Proszę nie wprowadzać ludzi w błąd, ponieważ ten kto oglądał film wie że Colina Farrella już nie będzie. Dodam troszkę spojlerując za co przepraszam wszystkich fanów że zastąpi go inna postać i inny aktor ;)
Po pierwsze Graves może powrócić w retrospekcjach, a po drugie nie jest jednoznacznie powiedziane że zginął. Może tak jak Moody Graves był więziony przez pewien czas, a teraz wróci, już jako on?
nie no, przecież wszyscy byli przekonani że Lord Voldemort nie żyje, a potem znalazł się sposób żeby go "wskrzesić" ;)

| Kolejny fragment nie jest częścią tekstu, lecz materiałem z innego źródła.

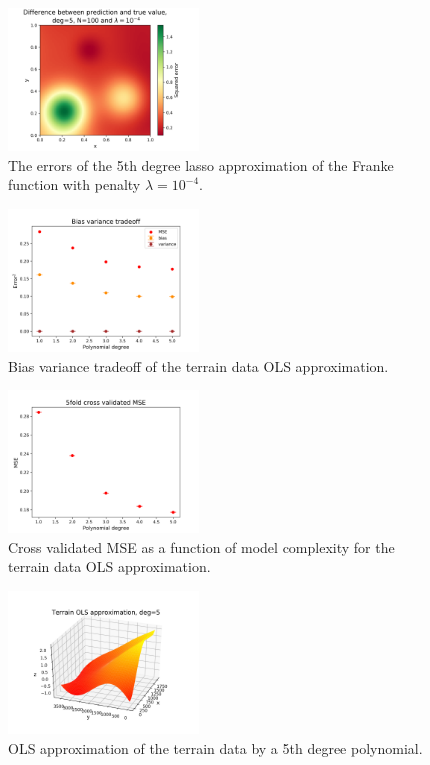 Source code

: \documentclass[notitlepage, reprint, nofootinbib]{revtex4-1}
\begin{document}
\clearpage

\begin{figure}
 	\centering
  	\includegraphics[width=0.45\textwidth]{../Figures/franke_lasso_error_deg5_N100.png}
  	\caption{The errors of the 5th degree lasso approximation of the Franke function with penalty $\lambda=10^{-4}$.}
	\label{fig13}
\end{figure}


\begin{figure}
	\centering
	\includegraphics[width=0.45\textwidth]{../Figures/b-v_tradeoff_terrain_OLS.png}
	\caption{Bias variance tradeoff of the terrain data OLS approximation.}
	\label{fig14}
\end{figure}

\begin{figure}
	\centering
	\includegraphics[width=0.45\textwidth]{../Figures/kfold_mse_terrain_OLS.png}
	\caption{Cross validated MSE as a function of model complexity for the terrain data OLS approximation.}
	\label{fig15}
\end{figure}

\begin{figure}
 	\centering
	\includegraphics[width=0.45\textwidth]{../Figures/terrain_OLS_deg5_adjusted.png}
  	\caption{OLS approximation of the terrain data by a 5th degree polynomial.}
	\label{fig16}
\end{figure}
\end{document}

pewnie okaże się później, że tak naprawdę Credence nie zginął, tylko gdzieś tam czyha i liże rany - a Grindelwald w swoim wielkim comebacku pomoże pozbierać mu się do kupy (no a wtedy z kolei comeback Credence'a będzie wprost epicki ;p)
Byla malenka scena, ktora wskazuje na to, ze Credence mogl przezyc. Po premierze dvd trzeba sie jeszcze ze 40 razy przyjzec
Przepraszam, że może trochę nie na temat, ale nick kotely tak strasznie kojarzę z wattpada i jestem ciekawa, czy to ta sama osóbka.
Masz rację, był pokazany fruwający skrawek obskurusa. Pamiętam jednak, że on również zniknął jak reszta kawałków.